Oh, fuck . What are the chances I’d run into my ex-boyfriend at the show of the man currently rocking my world both on and off the stage?

It’s been eight months since I last saw Nate at my parents’ funeral. We stayed in touch a bit over Christmas, but we haven’t spoken since then.

If I’m being honest, I haven’t even really thought about him since then. Which sounds bad, considering we were together for six years, but breaking up with him right after my parents died kind of numbed it for me. The accident changed me for the worse, and it got to the point where I couldn’t stand to be around him.

Our romantic relationship had died long before that day, but I held on simply because even though we weren’t in love anymore, I still loved him dearly. Even now, I hold love in my heart for him. He was comfortable for me—we’d been together since we were seventeen and eighteen and had been friends for even longer than that.

But then the accident happened and my parents died, flipping my whole world upside down. I stopped loving myself entirely, constantly feeling like I was to blame.

I still feel that way from time to time, just a little bit less so now.

Everything changed with my parents gone.
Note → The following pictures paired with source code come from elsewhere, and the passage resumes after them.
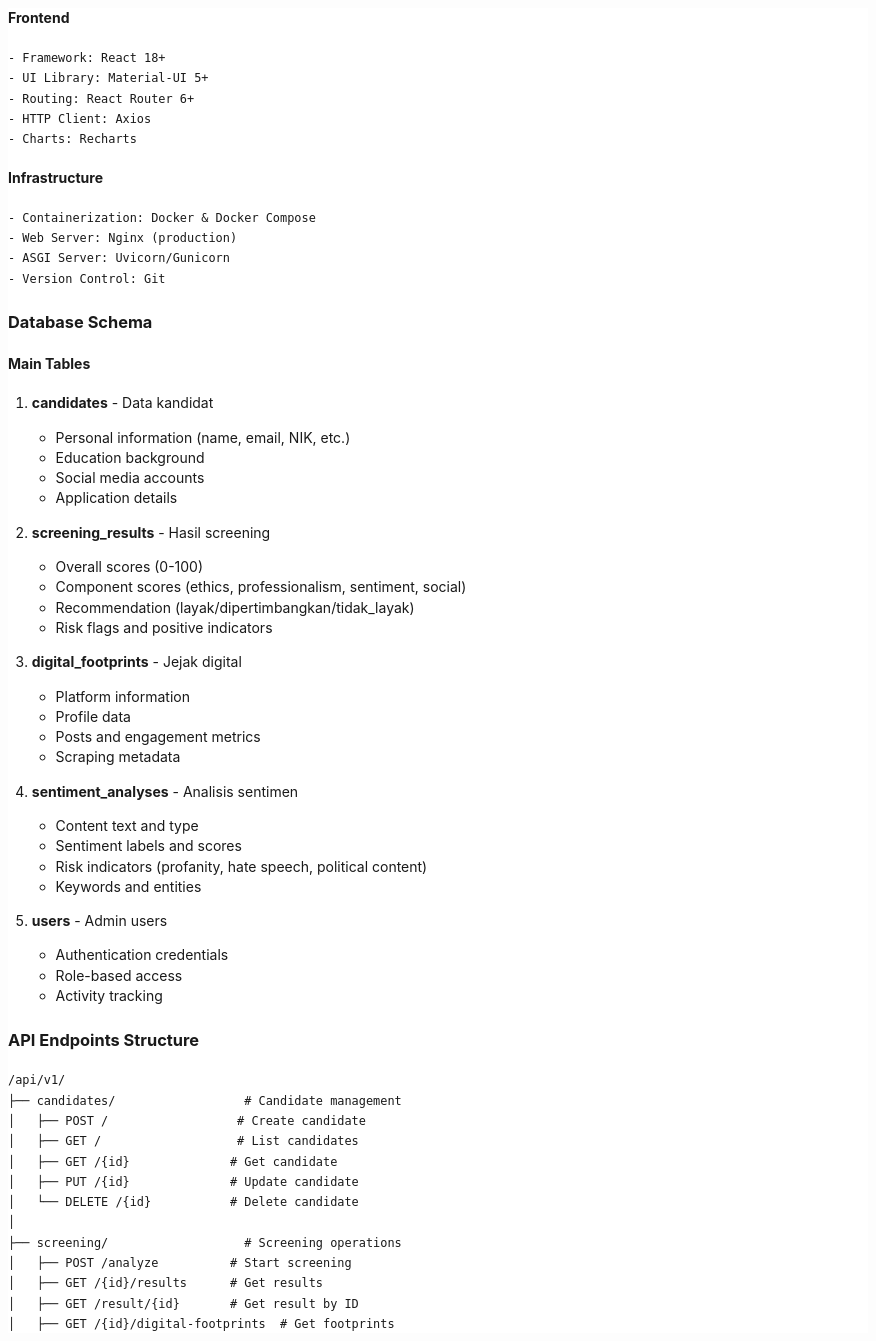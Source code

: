 #### Frontend
```
- Framework: React 18+
- UI Library: Material-UI 5+
- Routing: React Router 6+
- HTTP Client: Axios
- Charts: Recharts
```

#### Infrastructure
```
- Containerization: Docker & Docker Compose
- Web Server: Nginx (production)
- ASGI Server: Uvicorn/Gunicorn
- Version Control: Git
```

### Database Schema

#### Main Tables

1. **candidates** - Data kandidat
   - Personal information (name, email, NIK, etc.)
   - Education background
   - Social media accounts
   - Application details

2. **screening_results** - Hasil screening
   - Overall scores (0-100)
   - Component scores (ethics, professionalism, sentiment, social)
   - Recommendation (layak/dipertimbangkan/tidak_layak)
   - Risk flags and positive indicators

3. **digital_footprints** - Jejak digital
   - Platform information
   - Profile data
   - Posts and engagement metrics
   - Scraping metadata

4. **sentiment_analyses** - Analisis sentimen
   - Content text and type
   - Sentiment labels and scores
   - Risk indicators (profanity, hate speech, political content)
   - Keywords and entities

5. **users** - Admin users
   - Authentication credentials
   - Role-based access
   - Activity tracking

### API Endpoints Structure

```
/api/v1/
├── candidates/                  # Candidate management
│   ├── POST /                  # Create candidate
│   ├── GET /                   # List candidates
│   ├── GET /{id}              # Get candidate
│   ├── PUT /{id}              # Update candidate
│   └── DELETE /{id}           # Delete candidate
│
├── screening/                   # Screening operations
│   ├── POST /analyze          # Start screening
│   ├── GET /{id}/results      # Get results
│   ├── GET /result/{id}       # Get result by ID
│   ├── GET /{id}/digital-footprints  # Get footprints
```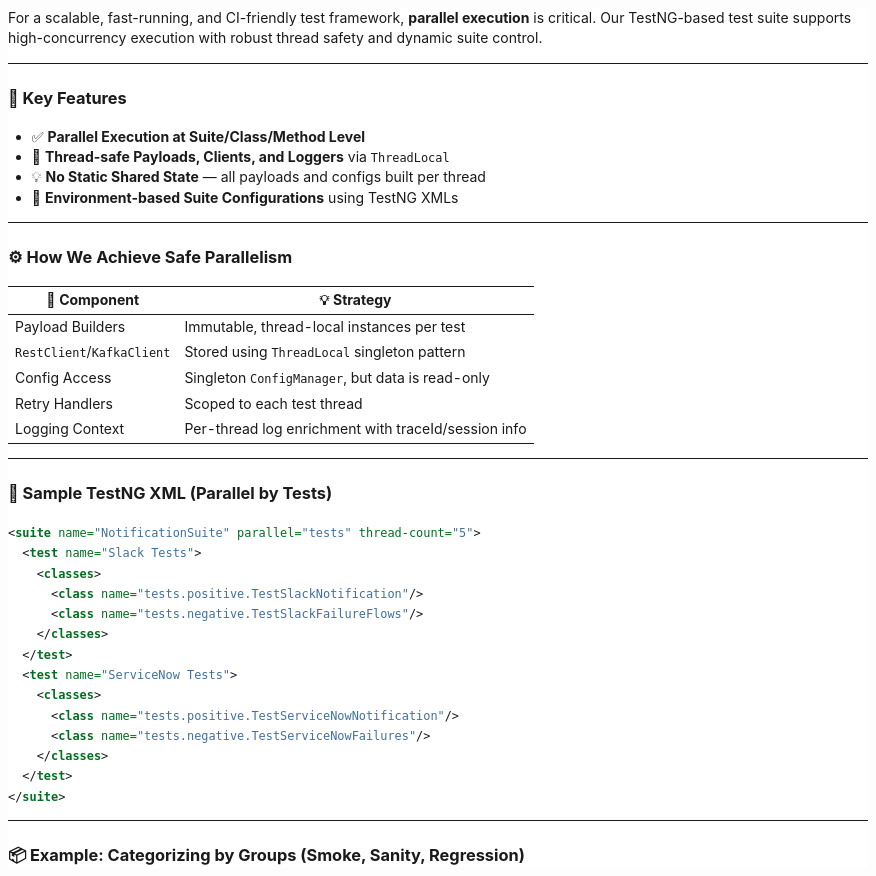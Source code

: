 For a scalable, fast-running, and CI-friendly test framework, **parallel execution** is critical. Our TestNG-based test suite supports high-concurrency execution with robust thread safety and dynamic suite control.

---

### 🔄 Key Features

- ✅ **Parallel Execution at Suite/Class/Method Level**
- 🧵 **Thread-safe Payloads, Clients, and Loggers** via `ThreadLocal`
- 💡 **No Static Shared State** — all payloads and configs built per thread
- 📁 **Environment-based Suite Configurations** using TestNG XMLs

---

### ⚙️ How We Achieve Safe Parallelism

| 🧩 Component           | 💡 Strategy                                               |
|------------------------|-----------------------------------------------------------|
| Payload Builders        | Immutable, thread-local instances per test               |
| `RestClient`/`KafkaClient` | Stored using `ThreadLocal` singleton pattern            |
| Config Access           | Singleton `ConfigManager`, but data is read-only         |
| Retry Handlers          | Scoped to each test thread                               |
| Logging Context         | Per-thread log enrichment with traceId/session info      |

---

### 🧠 Sample TestNG XML (Parallel by Tests)

```xml
<suite name="NotificationSuite" parallel="tests" thread-count="5">
  <test name="Slack Tests">
    <classes>
      <class name="tests.positive.TestSlackNotification"/>
      <class name="tests.negative.TestSlackFailureFlows"/>
    </classes>
  </test>
  <test name="ServiceNow Tests">
    <classes>
      <class name="tests.positive.TestServiceNowNotification"/>
      <class name="tests.negative.TestServiceNowFailures"/>
    </classes>
  </test>
</suite>
```

---

### 📦 Example: Categorizing by Groups (Smoke, Sanity, Regression)
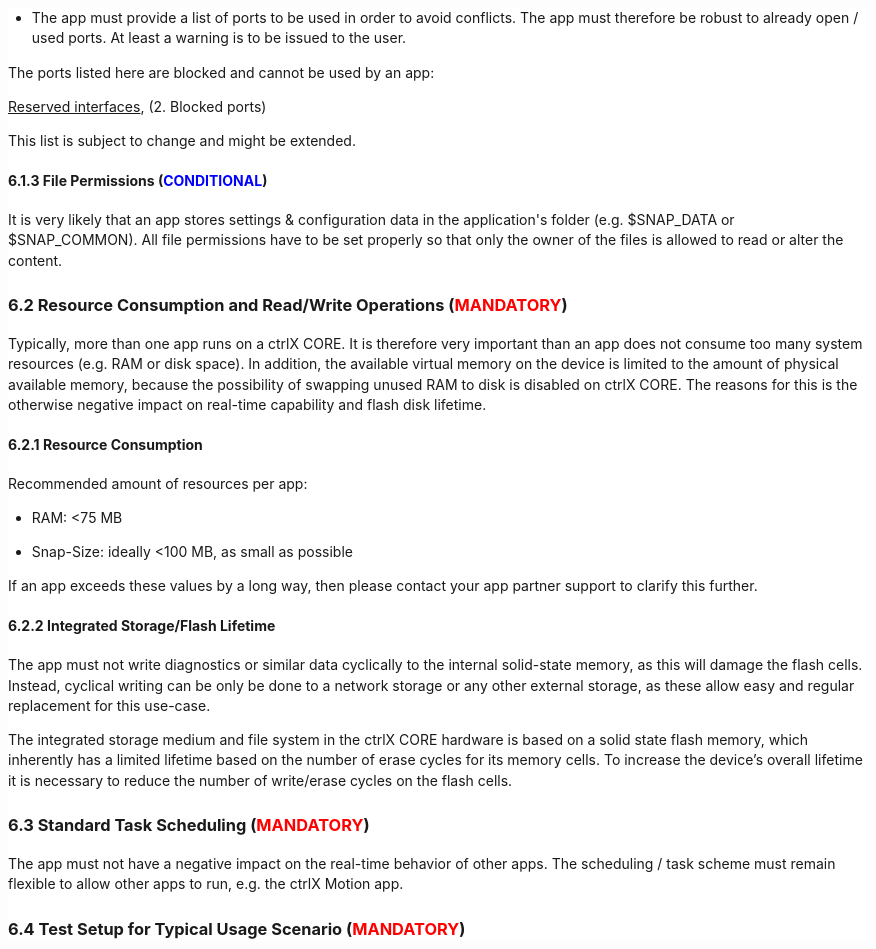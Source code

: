 - The app must provide a list of ports to be used in order to avoid conflicts. The app must therefore be robust to already open / used ports. At least a warning is to be issued to the user.

The ports listed here are blocked and cannot be used by an app:

[Reserved interfaces](appdevguide_reserved-interfaces.md), (2. Blocked ports)

This list is subject to change and might be extended.

#### 6.1.3 File Permissions (<span style="color:blue;">**CONDITIONAL**</span>)

It is very likely that an app stores settings & configuration data in the application's folder (e.g. $SNAP_DATA or $SNAP_COMMON). All file permissions have to be set properly so that only the owner of the files is allowed to read or alter the content.

### 6.2 Resource Consumption and Read/Write Operations (<span style="color:red;">**MANDATORY**</span>)

Typically, more than one app runs on a ctrlX CORE. It is therefore very important than an app does not consume too many system resources (e.g. RAM or disk space). In addition, the available virtual memory on the device is limited to the amount of physical available memory, because the possibility of swapping unused RAM to disk is disabled on ctrlX CORE. The reasons for this is the otherwise negative impact on real-time capability and flash disk lifetime.

#### 6.2.1 Resource Consumption

Recommended amount of resources per app:

- RAM: <75 MB

- Snap-Size: ideally <100 MB, as small as possible

If an app exceeds these values by a long way, then please contact your app partner support to clarify this further.

#### 6.2.2 Integrated Storage/Flash Lifetime

The app must not write diagnostics or similar data cyclically to the internal solid-state memory, as this will damage the flash cells. Instead, cyclical writing can be only be done to a network storage or any other external storage, as these allow easy and regular replacement for this use-case.

The integrated storage medium and file system in the ctrlX CORE hardware is based on a solid state flash memory, which inherently has a limited lifetime based on the number of erase cycles for its memory cells. To increase the device’s overall lifetime it is necessary to reduce the number of write/erase cycles on the flash cells.

### 6.3 Standard Task Scheduling (<span style="color:red;">**MANDATORY**</span>)

The app must not have a negative impact on the real-time behavior of other apps. The scheduling / task scheme must remain flexible to allow other apps to run, e.g. the ctrlX Motion app.

### 6.4 Test Setup for Typical Usage Scenario (<span style="color:red;">**MANDATORY**</span>)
I didn’t know who I was anymore. They’d been my biggest constants since the age of six, and I didn’t know how to cope with losing them.
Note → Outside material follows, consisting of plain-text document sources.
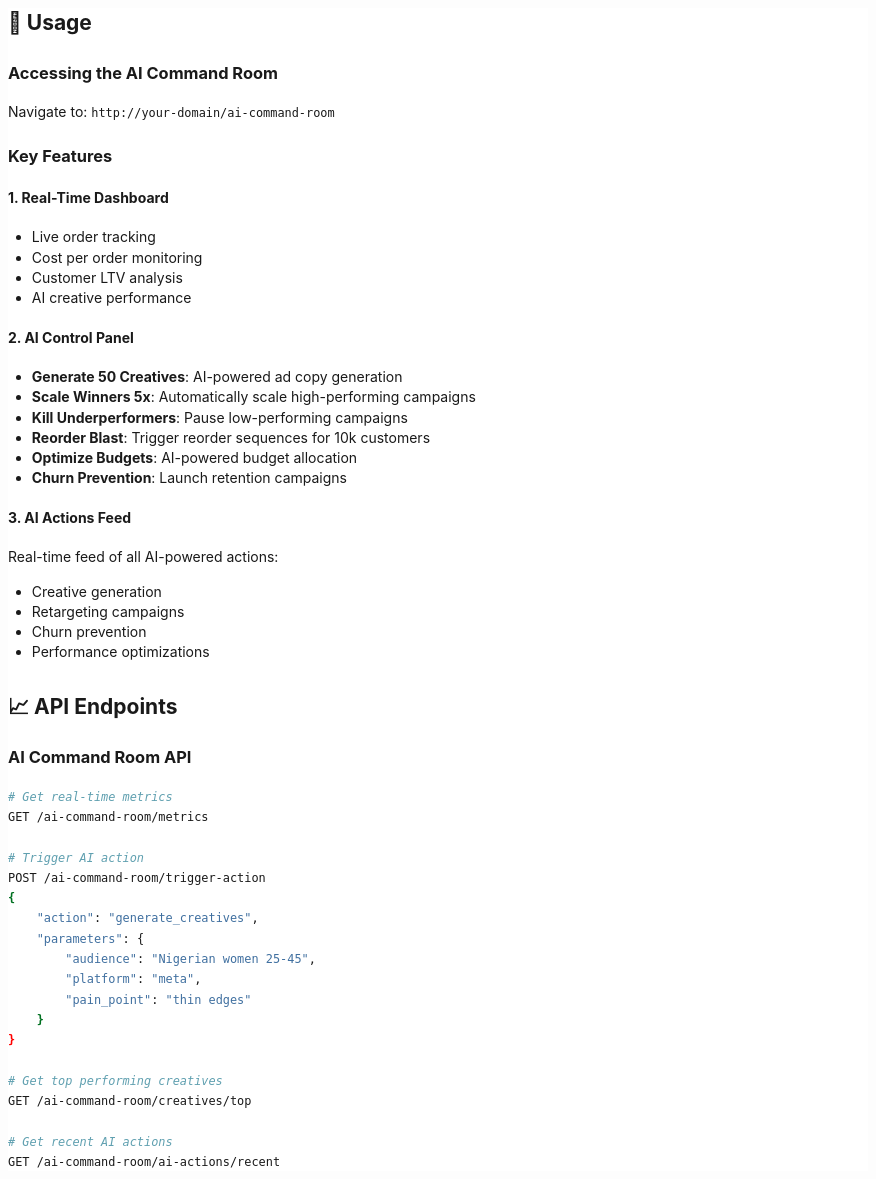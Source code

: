 ## 🎯 Usage

### Accessing the AI Command Room
Navigate to: `http://your-domain/ai-command-room`

### Key Features

#### 1. Real-Time Dashboard
- Live order tracking
- Cost per order monitoring
- Customer LTV analysis
- AI creative performance

#### 2. AI Control Panel
- **Generate 50 Creatives**: AI-powered ad copy generation
- **Scale Winners 5x**: Automatically scale high-performing campaigns
- **Kill Underperformers**: Pause low-performing campaigns
- **Reorder Blast**: Trigger reorder sequences for 10k customers
- **Optimize Budgets**: AI-powered budget allocation
- **Churn Prevention**: Launch retention campaigns

#### 3. AI Actions Feed
Real-time feed of all AI-powered actions:
- Creative generation
- Retargeting campaigns
- Churn prevention
- Performance optimizations

## 📈 API Endpoints

### AI Command Room API
```bash
# Get real-time metrics
GET /ai-command-room/metrics

# Trigger AI action
POST /ai-command-room/trigger-action
{
    "action": "generate_creatives",
    "parameters": {
        "audience": "Nigerian women 25-45",
        "platform": "meta",
        "pain_point": "thin edges"
    }
}

# Get top performing creatives
GET /ai-command-room/creatives/top

# Get recent AI actions
GET /ai-command-room/ai-actions/recent
```
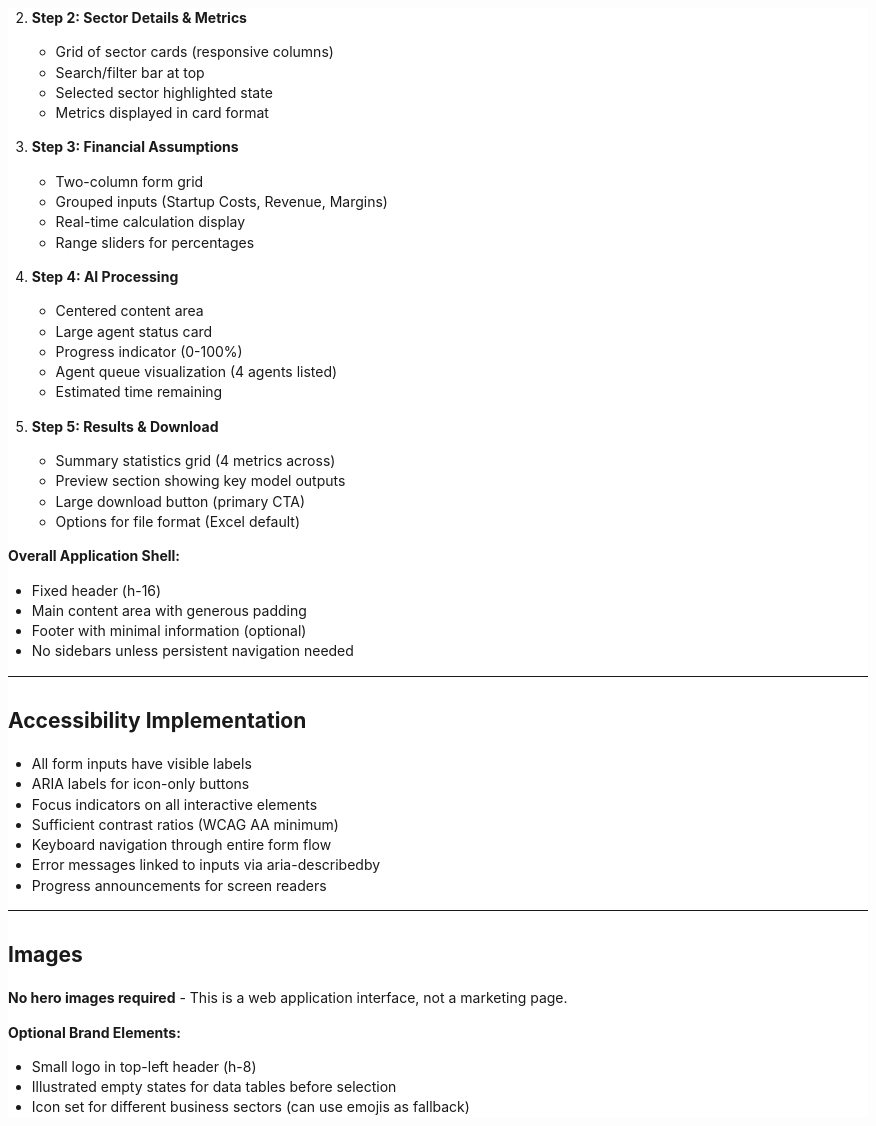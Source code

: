 2. **Step 2: Sector Details & Metrics**
   - Grid of sector cards (responsive columns)
   - Search/filter bar at top
   - Selected sector highlighted state
   - Metrics displayed in card format

3. **Step 3: Financial Assumptions**
   - Two-column form grid
   - Grouped inputs (Startup Costs, Revenue, Margins)
   - Real-time calculation display
   - Range sliders for percentages

4. **Step 4: AI Processing**
   - Centered content area
   - Large agent status card
   - Progress indicator (0-100%)
   - Agent queue visualization (4 agents listed)
   - Estimated time remaining

5. **Step 5: Results & Download**
   - Summary statistics grid (4 metrics across)
   - Preview section showing key model outputs
   - Large download button (primary CTA)
   - Options for file format (Excel default)

**Overall Application Shell:**
- Fixed header (h-16)
- Main content area with generous padding
- Footer with minimal information (optional)
- No sidebars unless persistent navigation needed

---

## Accessibility Implementation

- All form inputs have visible labels
- ARIA labels for icon-only buttons
- Focus indicators on all interactive elements
- Sufficient contrast ratios (WCAG AA minimum)
- Keyboard navigation through entire form flow
- Error messages linked to inputs via aria-describedby
- Progress announcements for screen readers

---

## Images

**No hero images required** - This is a web application interface, not a marketing page.

**Optional Brand Elements:**
- Small logo in top-left header (h-8)
- Illustrated empty states for data tables before selection
- Icon set for different business sectors (can use emojis as fallback)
All I wanted—all I still want—was for them to come back, even if just so I could tell them I love you and thank you and goodbye , which I never got to say.

But they couldn’t, and nothing felt right anymore. I didn’t recognize myself. I didn’t recognize my life.

So I did what I do best—I pushed him away. I made the tough decision to end things between us permanently.

I needed to learn to love myself again. I needed to stand on my own two feet for once in my life, because I’d never really done it before. And I couldn’t do that and be with him at the same time.

I missed him at first, but it helped knowing he was at least still alive and well, whereas my parents were not. I still stand by my reasons for ending things. I may be doing better than I was then, but I’m still not fully healed.

I’m not sure that I ever will be.

“Lennon?” Nathan’s eyes go wide as he takes me in. “Oh, my god, how are you?”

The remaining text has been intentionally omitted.